> **Work task**
From the listing below, return every line with the string "hacks" in it.

> **Records for the task**

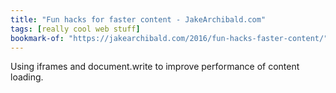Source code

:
 ```yaml
---
title: "Fun hacks for faster content - JakeArchibald.com"
tags: [really cool web stuff]
bookmark-of: "https://jakearchibald.com/2016/fun-hacks-faster-content/"
---
```

Using iframes and document.write to improve performance of content loading.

> **Completed exercise**
title: "Fun hacks for faster content - JakeArchibald.com"
bookmark-of: "https://jakearchibald.com/2016/fun-hacks-faster-content/"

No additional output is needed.